You might want to try to use this on the <preParseHandlers> stage. Once the content is parsed it is missing these tags.

mitchelljj commented 8 years ago

what does "on the stage" mean?

OkkeKlein commented 8 years ago

Text dropped, so edited post.

You need to move the config from postParseHandlers to preParseHandlers stage.

mitchelljj commented 8 years ago

I just switched to preParseHandlers and reran and it still does not strip out.

essiembre commented 8 years ago

Which version of the HTTP Collector are you using? Please attach your full config to reproduce.

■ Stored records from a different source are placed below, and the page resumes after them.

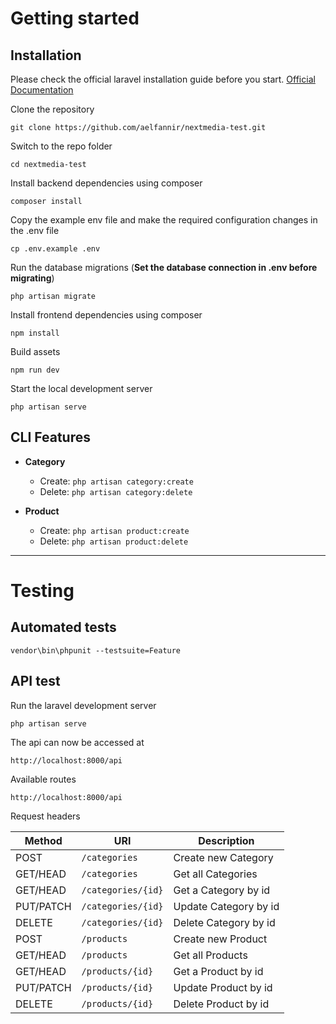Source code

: # Getting started

## Installation

Please check the official laravel installation guide before you start. [Official Documentation](https://laravel.com/docs/8.x/installation)

Clone the repository

    git clone https://github.com/aelfannir/nextmedia-test.git

Switch to the repo folder

    cd nextmedia-test
    
Install backend dependencies using composer

    composer install

Copy the example env file and make the required configuration changes in the .env file

    cp .env.example .env
    
Run the database migrations (**Set the database connection in .env before migrating**)

    php artisan migrate
    
Install frontend dependencies using composer

    npm install
    
Build assets

    npm run dev
    
Start the local development server

    php artisan serve

## CLI Features

* **Category**
    * Create: `php artisan category:create`
    * Delete: `php artisan category:delete`

* **Product**
    * Create: `php artisan product:create`
    * Delete: `php artisan product:delete`


----------
# Testing
## Automated tests

    vendor\bin\phpunit --testsuite=Feature


## API test

Run the laravel development server

    php artisan serve

The api can now be accessed at

    http://localhost:8000/api
    
Available routes

    http://localhost:8000/api

Request headers

| **Method**| **URI**           | **Description**       |
|----------	|------------------	|-----------------------|
| POST      | `/categories`     | Create new Category   |
| GET/HEAD  | `/categories`     | Get all Categories    |
| GET/HEAD  | `/categories/{id}`| Get a Category by id  |
| PUT/PATCH | `/categories/{id}`| Update Category by id |
| DELETE    | `/categories/{id}`| Delete Category by id |
| POST      | `/products`       | Create new Product    |
| GET/HEAD  | `/products`       | Get all Products      |
| GET/HEAD  | `/products/{id}`  | Get a Product by id   |
| PUT/PATCH | `/products/{id}`  | Update Product by id  |
| DELETE    | `/products/{id}`  | Delete Product by id  |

mitchelljj commented 8 years ago

HTTP Collector 2.2.1 and I attached the full config file via an email to pascal.essiembre@norconex.com

essiembre commented 8 years ago

OK I just tried with the latest HTTP Collector snapshot version and it works fine. Text from your header/footer/sidenav could not be found in the extracted text.

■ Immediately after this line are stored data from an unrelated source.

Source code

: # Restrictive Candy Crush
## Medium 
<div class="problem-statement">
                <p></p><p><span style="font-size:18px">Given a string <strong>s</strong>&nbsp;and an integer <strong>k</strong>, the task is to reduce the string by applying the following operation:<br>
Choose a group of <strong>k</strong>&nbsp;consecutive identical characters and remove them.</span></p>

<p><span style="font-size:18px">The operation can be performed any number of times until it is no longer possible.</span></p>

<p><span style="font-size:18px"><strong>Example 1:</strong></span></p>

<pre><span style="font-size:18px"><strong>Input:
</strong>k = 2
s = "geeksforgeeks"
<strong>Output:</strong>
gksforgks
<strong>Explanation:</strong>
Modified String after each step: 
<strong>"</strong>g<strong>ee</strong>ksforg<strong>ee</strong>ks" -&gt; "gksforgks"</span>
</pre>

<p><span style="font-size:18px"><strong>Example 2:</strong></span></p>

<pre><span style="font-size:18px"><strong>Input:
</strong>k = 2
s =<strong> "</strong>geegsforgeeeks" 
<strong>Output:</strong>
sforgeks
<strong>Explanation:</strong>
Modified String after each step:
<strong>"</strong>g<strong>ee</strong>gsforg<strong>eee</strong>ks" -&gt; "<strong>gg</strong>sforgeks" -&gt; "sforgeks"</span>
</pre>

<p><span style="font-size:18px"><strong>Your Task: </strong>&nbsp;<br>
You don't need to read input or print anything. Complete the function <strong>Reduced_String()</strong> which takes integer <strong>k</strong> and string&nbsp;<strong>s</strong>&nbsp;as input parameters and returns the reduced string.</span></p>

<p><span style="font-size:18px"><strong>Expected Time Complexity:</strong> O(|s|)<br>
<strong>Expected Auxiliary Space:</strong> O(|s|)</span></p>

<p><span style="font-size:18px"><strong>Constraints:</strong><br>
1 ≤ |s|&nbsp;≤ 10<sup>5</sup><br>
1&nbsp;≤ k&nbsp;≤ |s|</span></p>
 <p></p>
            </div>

If you do not want a snapshot release, there is a fix to the StripBetweenTagger that was made to the Importer module 2.5.1 which you can download here.

Replace the norconex-importer-x.x.x.jar you have under your installation "lib" directory with the newer jar of the same name you'll get form the above download.

essiembre commented 8 years ago

Is this working now with the latest version of the Importer?

mitchelljj commented 8 years ago

Using the tag (see below config file section) I am able to successfully ignore sections within crawled web pages but the problem is that for other content that is also crawled like PDF's that don't contain these sections within the PDF these PDF's are not even committed but if I take out the tags from the config file then these PDF's are committed but as expected the other crawled web pages no longer ignore these sections.

<crawler id="Norconex OCR Search">
  <importer>
    <preParseHandlers>
      <transformer class="com.norconex.importer.handler.transformer.impl.StripBetweenTransformer"
        inclusive="true">
        <stripBetween>
          <start><![CDATA[<div id="header">]]></start>
          <end><![CDATA[<div id="columns" class="row">]]></end>
        </stripBetween>
        <stripBetween>
          <start><![CDATA[<div id="rightnav" class="col-sm-3">]]></start>
          <end><![CDATA[<!-- end right hand nav area -->]]></end>
        </stripBetween>
        <stripBetween>
          <start><![CDATA[<div id="footer-columns" class="row">]]></start>
          <end><![CDATA[<!--END Content Zone "L"  -->]]></end>
        </stripBetween>
      </transformer>
    </preParseHandlers>
  </importer> 

  <!-- === Minimum required: =========================================== -->

  <!-- Requires at least one start URL. -->
  <startURLs>
    <url>http://www2.ed.gov/about/offices/list/ocr/docs/investigations/</url>
  </startURLs>

  <!-- At a minimum make sure you stay on your domain. -->
  <referenceFilters>
    <filter class="com.norconex.collector.core.filter.impl.RegexReferenceFilter" onMatch="include">http://www2\.ed\.gov/about/offices/list/ocr/docs/investigations/.*</filter>
  </referenceFilters>
</crawler>